_WHAT TO PRODUCE_. Images are not part of the copy; write out the rest of the data exactly as given.

Top of GIVEN ENTRIES

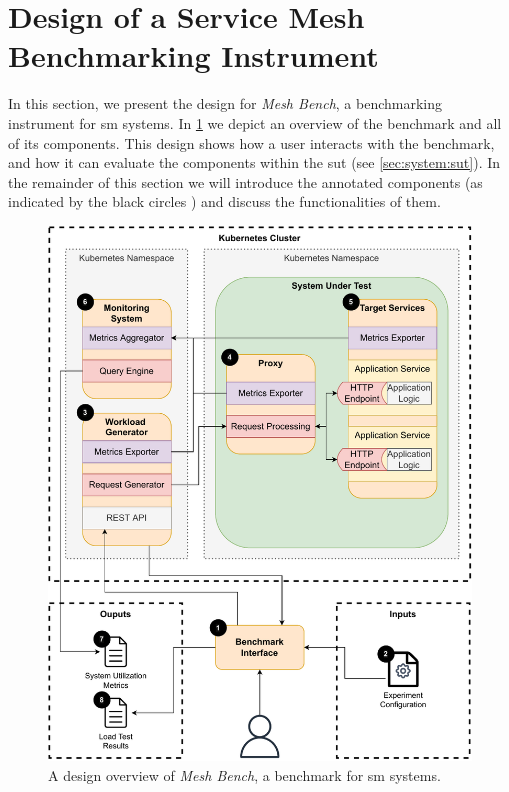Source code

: \section{Design of a Service Mesh Benchmarking Instrument}
\label{sec:system:design}

In this section, we present the design for \textit{Mesh Bench}, a benchmarking instrument for \gls{sm} systems. In \cref{fig:benchmark-design} we depict an overview of the benchmark and all of its components. This design shows how a user interacts with the benchmark, and how it can evaluate the components within the \gls{sut} (see \cref{sec:system:sut}). In the remainder of this section we will introduce the annotated components (as indicated by the black circles ) and discuss the functionalities of them.

\begin{figure}[!t]
    \centering
     
    \includegraphics[width=0.9\linewidth]{4_system_design/figures/detailed-benchmark-design.pdf}
    
    \caption[Design of \textit{Mesh Bench}.]{A design overview of \textit{Mesh Bench}, a benchmark for \gls{sm} systems.}
    
    \label{fig:benchmark-design}
\end{figure}



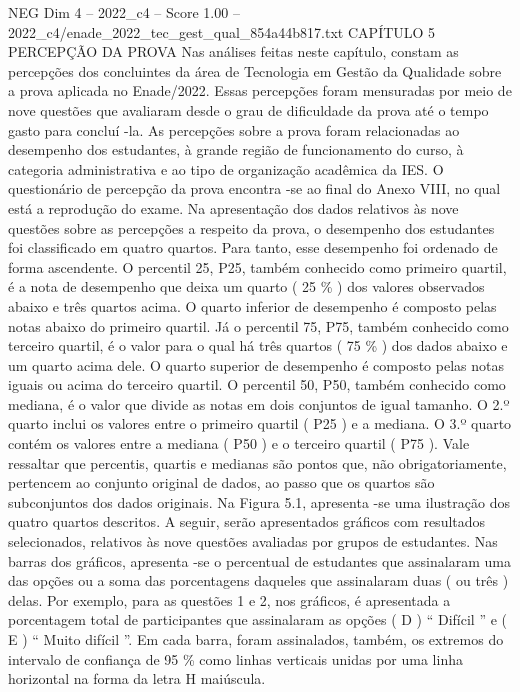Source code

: \begin{textsample}{NEG Dim 4 – 2022\_c4 – Score 1.00 – 2022\_c4/enade\_2022\_tec\_gest\_qual\_854a44b817.txt}  \label{ex:f4_neg_210}
CAPÍTULO 5 PERCEPÇÃO DA PROVA Nas análises feitas neste capítulo, constam as percepções dos concluintes da área de Tecnologia em Gestão da Qualidade sobre a prova aplicada no Enade/2022.
Essas percepções foram mensuradas por meio de nove questões que avaliaram desde o grau de dificuldade da prova até o tempo gasto para concluí -la.
As percepções sobre a prova foram relacionadas ao desempenho dos estudantes, à grande região de funcionamento do curso, à categoria administrativa e ao tipo de organização acadêmica da IES.
O questionário de percepção da prova encontra -se ao final do Anexo VIII, no qual está a reprodução do exame.
Na apresentação dos dados relativos às nove questões sobre as percepções a respeito da prova, o desempenho dos estudantes foi classificado em quatro quartos.
Para tanto, esse desempenho foi ordenado de forma ascendente.
O percentil 25, P25, também conhecido como primeiro quartil, é a nota de desempenho que deixa um quarto ( 25 \% ) dos valores observados abaixo e três quartos acima.
O quarto inferior de desempenho é composto pelas notas abaixo do primeiro quartil.
Já o percentil 75, P75, também conhecido como terceiro quartil, é o valor para o qual há três quartos ( 75 \% ) dos dados abaixo e um quarto acima dele.
O quarto superior de desempenho é composto pelas notas iguais ou acima do terceiro quartil.
O percentil 50, P50, também conhecido como mediana, é o valor que divide as notas em dois conjuntos de igual tamanho.
O 2.º quarto inclui os valores entre o primeiro quartil ( P25 ) e a mediana.
O 3.º quarto contém os valores entre a mediana ( P50 ) e o terceiro quartil ( P75 ).
Vale ressaltar que percentis, quartis e medianas são pontos que, não obrigatoriamente, pertencem ao conjunto original de dados, ao passo que os quartos são subconjuntos dos dados originais.
Na Figura 5.1, apresenta -se uma ilustração dos quatro quartos descritos.
A seguir, serão apresentados gráficos com resultados selecionados, relativos às nove questões avaliadas por grupos de estudantes.
Nas barras dos gráficos, apresenta -se o percentual de estudantes que assinalaram uma das opções ou a soma das porcentagens daqueles que assinalaram duas ( ou três ) delas.
Por exemplo, para as questões 1 e 2, nos gráficos, é apresentada a porcentagem total de participantes que assinalaram as opções ( D ) “ Difícil ” e ( E ) “ Muito difícil ”.
Em cada barra, foram assinalados, também, os extremos do intervalo de confiança de 95 \% como linhas verticais unidas por uma linha horizontal na forma da letra H maiúscula.

\end{textsample}
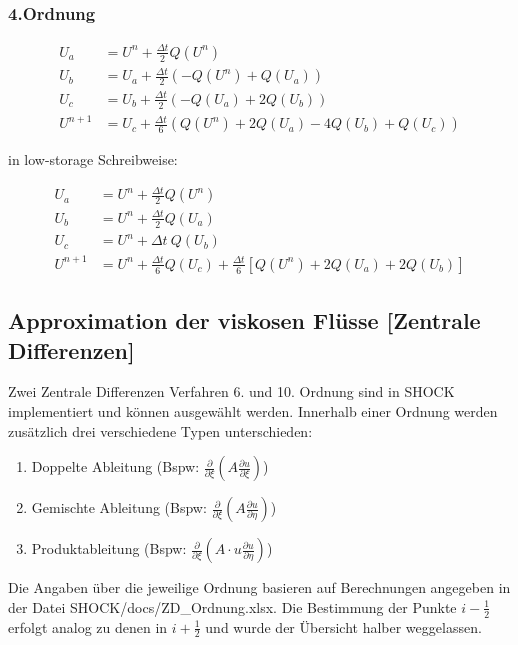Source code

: \subsubsection{4.Ordnung}
\begin{align*}
U_{a}&=U^{n}+ \frac{\varDelta t}{2} Q\left(U^{n}\right)
\\
U_{b}&=U_{a}+ \frac{\varDelta t}{2} \left(-Q\left(U^{n}\right)+Q\left(U_{a}\right)\right)
\\
U_{c}&=U_{b}+ \frac{\varDelta t}{2} \left(-Q\left(U_{a}\right)+2Q\left(U_{b}\right)\right)
\\
U^{n+1}&=U_{c}+\frac{\varDelta t}{6} \left(Q\left(U^{n}\right)+2Q\left(U_{a}\right)-4Q\left(U_{b}\right)+Q\left(U_{c}\right)\right)
\end{align*}

in low-storage Schreibweise:

\begin{align*}
U_{a}&=U^{n}+ \frac{\varDelta t}{2} Q\left(U^{n}\right)
\\
U_{b}&=U^{n}+ \frac{\varDelta t}{2} Q\left(U_{a}\right)
\\
U_{c}&=U^{n}+ \varDelta t\ Q\left(U_{b}\right)
\\
U^{n+1}&=U^{n}+\frac{\varDelta t}{6}Q\left(U_{c}\right)+\frac{\varDelta t}{6} \left[Q\left(U^{n}\right)+2 Q\left(U_{a}\right)+2 Q\left(U_{b}\right)\right]
\end{align*}

\newpage

\subsection{Approximation der viskosen Flüsse [Zentrale Differenzen]}
Zwei Zentrale Differenzen Verfahren 6. und 10. Ordnung sind in SHOCK implementiert und können ausgewählt werden.
Innerhalb einer Ordnung werden zusätzlich drei verschiedene Typen unterschieden:
\begin{enumerate}
\item Doppelte Ableitung (Bspw: $\frac{\partial}{\partial \xi} \left(A\frac{\partial u}{ \partial \xi}\right)$)
\item Gemischte Ableitung (Bspw: $\frac{\partial}{\partial \xi} \left(A\frac{\partial u}{ \partial \eta}\right)$)
\item Produktableitung (Bspw: $\frac{\partial}{\partial \xi} \left(A \cdot u\frac{\partial u}{ \partial \eta}\right)$)
\end{enumerate}
Die Angaben über die jeweilige Ordnung basieren auf Berechnungen angegeben in der Datei SHOCK/docs/ZD\_Ordnung.xlsx.
Die Bestimmung der Punkte $i-\frac{1}{2}$ erfolgt analog zu denen in $i+\frac{1}{2}$ und wurde der Übersicht halber weggelassen.

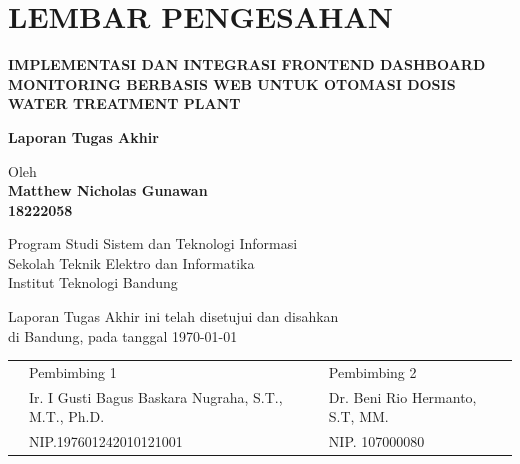 \chapter*{LEMBAR PENGESAHAN}


\begin{center}
    \vspace{1cm}
  {\large\bfseries IMPLEMENTASI DAN INTEGRASI FRONTEND DASHBOARD MONITORING BERBASIS WEB UNTUK OTOMASI DOSIS WATER TREATMENT PLANT}\\
     \vspace{1.2cm}

  {\Large \textbf{Laporan Tugas Akhir}}\\


  \vspace{1cm}

  {\large Oleh}\\[0.3cm]
    \textbf{
    {\large Matthew Nicholas Gunawan}\\
    {\large 18222058}
  }\\

  \vspace{0.5cm}

  {\large Program Studi Sistem dan Teknologi Informasi}\\
  {\large Sekolah Teknik Elektro dan Informatika}\\
  {\large Institut Teknologi Bandung}\\

  \vspace{1cm}

  Laporan Tugas Akhir ini telah disetujui dan disahkan\\
  di Bandung, pada tanggal \today\\[0.5cm]


\end{center}

\vspace{0.5cm}
\noindent


\begin{tabular}{p{1cm}p{7cm}p{7cm}}
  & Pembimbing 1 & Pembimbing 2 \\[1.5cm]
  & Ir. I Gusti Bagus Baskara Nugraha, S.T., M.T., Ph.D. & Dr. Beni Rio Hermanto, S.T, MM. \\[0.2cm]
  &  NIP.197601242010121001  & NIP. 107000080
 
\end{tabular}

Bottom of GIVEN ENTRIES

_THE COMPLETED TASK_.
Source code

: \section{Design of a Service Mesh Benchmarking Instrument}
\label{sec:system:design}

In this section, we present the design for \textit{Mesh Bench}, a benchmarking instrument for \gls{sm} systems. In \cref{fig:benchmark-design} we depict an overview of the benchmark and all of its components. This design shows how a user interacts with the benchmark, and how it can evaluate the components within the \gls{sut} (see \cref{sec:system:sut}). In the remainder of this section we will introduce the annotated components (as indicated by the black circles ) and discuss the functionalities of them.

\begin{figure}[!t]
    \centering
     
    \includegraphics[width=0.9\linewidth]{4_system_design/figures/detailed-benchmark-design.pdf}
    
    \caption[Design of \textit{Mesh Bench}.]{A design overview of \textit{Mesh Bench}, a benchmark for \gls{sm} systems.}
    
    \label{fig:benchmark-design}
\end{figure}



Source code

: \begin{textsample}{NEG Dim 4 – 2022\_c4 – Score 1.00 – 2022\_c4/enade\_2022\_tec\_gest\_qual\_854a44b817.txt}  \label{ex:f4_neg_210}
CAPÍTULO 5 PERCEPÇÃO DA PROVA Nas análises feitas neste capítulo, constam as percepções dos concluintes da área de Tecnologia em Gestão da Qualidade sobre a prova aplicada no Enade/2022.
Essas percepções foram mensuradas por meio de nove questões que avaliaram desde o grau de dificuldade da prova até o tempo gasto para concluí -la.
As percepções sobre a prova foram relacionadas ao desempenho dos estudantes, à grande região de funcionamento do curso, à categoria administrativa e ao tipo de organização acadêmica da IES.
O questionário de percepção da prova encontra -se ao final do Anexo VIII, no qual está a reprodução do exame.
Na apresentação dos dados relativos às nove questões sobre as percepções a respeito da prova, o desempenho dos estudantes foi classificado em quatro quartos.
Para tanto, esse desempenho foi ordenado de forma ascendente.
O percentil 25, P25, também conhecido como primeiro quartil, é a nota de desempenho que deixa um quarto ( 25 \% ) dos valores observados abaixo e três quartos acima.
O quarto inferior de desempenho é composto pelas notas abaixo do primeiro quartil.
Já o percentil 75, P75, também conhecido como terceiro quartil, é o valor para o qual há três quartos ( 75 \% ) dos dados abaixo e um quarto acima dele.
O quarto superior de desempenho é composto pelas notas iguais ou acima do terceiro quartil.
O percentil 50, P50, também conhecido como mediana, é o valor que divide as notas em dois conjuntos de igual tamanho.
O 2.º quarto inclui os valores entre o primeiro quartil ( P25 ) e a mediana.
O 3.º quarto contém os valores entre a mediana ( P50 ) e o terceiro quartil ( P75 ).
Vale ressaltar que percentis, quartis e medianas são pontos que, não obrigatoriamente, pertencem ao conjunto original de dados, ao passo que os quartos são subconjuntos dos dados originais.
Na Figura 5.1, apresenta -se uma ilustração dos quatro quartos descritos.
A seguir, serão apresentados gráficos com resultados selecionados, relativos às nove questões avaliadas por grupos de estudantes.
Nas barras dos gráficos, apresenta -se o percentual de estudantes que assinalaram uma das opções ou a soma das porcentagens daqueles que assinalaram duas ( ou três ) delas.
Por exemplo, para as questões 1 e 2, nos gráficos, é apresentada a porcentagem total de participantes que assinalaram as opções ( D ) “ Difícil ” e ( E ) “ Muito difícil ”.
Em cada barra, foram assinalados, também, os extremos do intervalo de confiança de 95 \% como linhas verticais unidas por uma linha horizontal na forma da letra H maiúscula.

\end{textsample}
Source code

: \subsubsection{4.Ordnung}
\begin{align*}
U_{a}&=U^{n}+ \frac{\varDelta t}{2} Q\left(U^{n}\right)
\\
U_{b}&=U_{a}+ \frac{\varDelta t}{2} \left(-Q\left(U^{n}\right)+Q\left(U_{a}\right)\right)
\\
U_{c}&=U_{b}+ \frac{\varDelta t}{2} \left(-Q\left(U_{a}\right)+2Q\left(U_{b}\right)\right)
\\
U^{n+1}&=U_{c}+\frac{\varDelta t}{6} \left(Q\left(U^{n}\right)+2Q\left(U_{a}\right)-4Q\left(U_{b}\right)+Q\left(U_{c}\right)\right)
\end{align*}

in low-storage Schreibweise:

\begin{align*}
U_{a}&=U^{n}+ \frac{\varDelta t}{2} Q\left(U^{n}\right)
\\
U_{b}&=U^{n}+ \frac{\varDelta t}{2} Q\left(U_{a}\right)
\\
U_{c}&=U^{n}+ \varDelta t\ Q\left(U_{b}\right)
\\
U^{n+1}&=U^{n}+\frac{\varDelta t}{6}Q\left(U_{c}\right)+\frac{\varDelta t}{6} \left[Q\left(U^{n}\right)+2 Q\left(U_{a}\right)+2 Q\left(U_{b}\right)\right]
\end{align*}

\newpage

\subsection{Approximation der viskosen Flüsse [Zentrale Differenzen]}
Zwei Zentrale Differenzen Verfahren 6. und 10. Ordnung sind in SHOCK implementiert und können ausgewählt werden.
Innerhalb einer Ordnung werden zusätzlich drei verschiedene Typen unterschieden:
\begin{enumerate}
\item Doppelte Ableitung (Bspw: $\frac{\partial}{\partial \xi} \left(A\frac{\partial u}{ \partial \xi}\right)$)
\item Gemischte Ableitung (Bspw: $\frac{\partial}{\partial \xi} \left(A\frac{\partial u}{ \partial \eta}\right)$)
\item Produktableitung (Bspw: $\frac{\partial}{\partial \xi} \left(A \cdot u\frac{\partial u}{ \partial \eta}\right)$)
\end{enumerate}
Die Angaben über die jeweilige Ordnung basieren auf Berechnungen angegeben in der Datei SHOCK/docs/ZD\_Ordnung.xlsx.
Die Bestimmung der Punkte $i-\frac{1}{2}$ erfolgt analog zu denen in $i+\frac{1}{2}$ und wurde der Übersicht halber weggelassen.

 \chapter*{LEMBAR PENGESAHAN}


\begin{center}
    \vspace{1cm}
  {\large\bfseries IMPLEMENTASI DAN INTEGRASI FRONTEND DASHBOARD MONITORING BERBASIS WEB UNTUK OTOMASI DOSIS WATER TREATMENT PLANT}\\
     \vspace{1.2cm}

  {\Large \textbf{Laporan Tugas Akhir}}\\


  \vspace{1cm}

  {\large Oleh}\\[0.3cm]
    \textbf{
    {\large Matthew Nicholas Gunawan}\\
    {\large 18222058}
  }\\

  \vspace{0.5cm}

  {\large Program Studi Sistem dan Teknologi Informasi}\\
  {\large Sekolah Teknik Elektro dan Informatika}\\
  {\large Institut Teknologi Bandung}\\

  \vspace{1cm}

  Laporan Tugas Akhir ini telah disetujui dan disahkan\\
  di Bandung, pada tanggal \today\\[0.5cm]


\end{center}

\vspace{0.5cm}
\noindent


\begin{tabular}{p{1cm}p{7cm}p{7cm}}
  & Pembimbing 1 & Pembimbing 2 \\[1.5cm]
  & Ir. I Gusti Bagus Baskara Nugraha, S.T., M.T., Ph.D. & Dr. Beni Rio Hermanto, S.T, MM. \\[0.2cm]
  &  NIP.197601242010121001  & NIP. 107000080
 
\end{tabular}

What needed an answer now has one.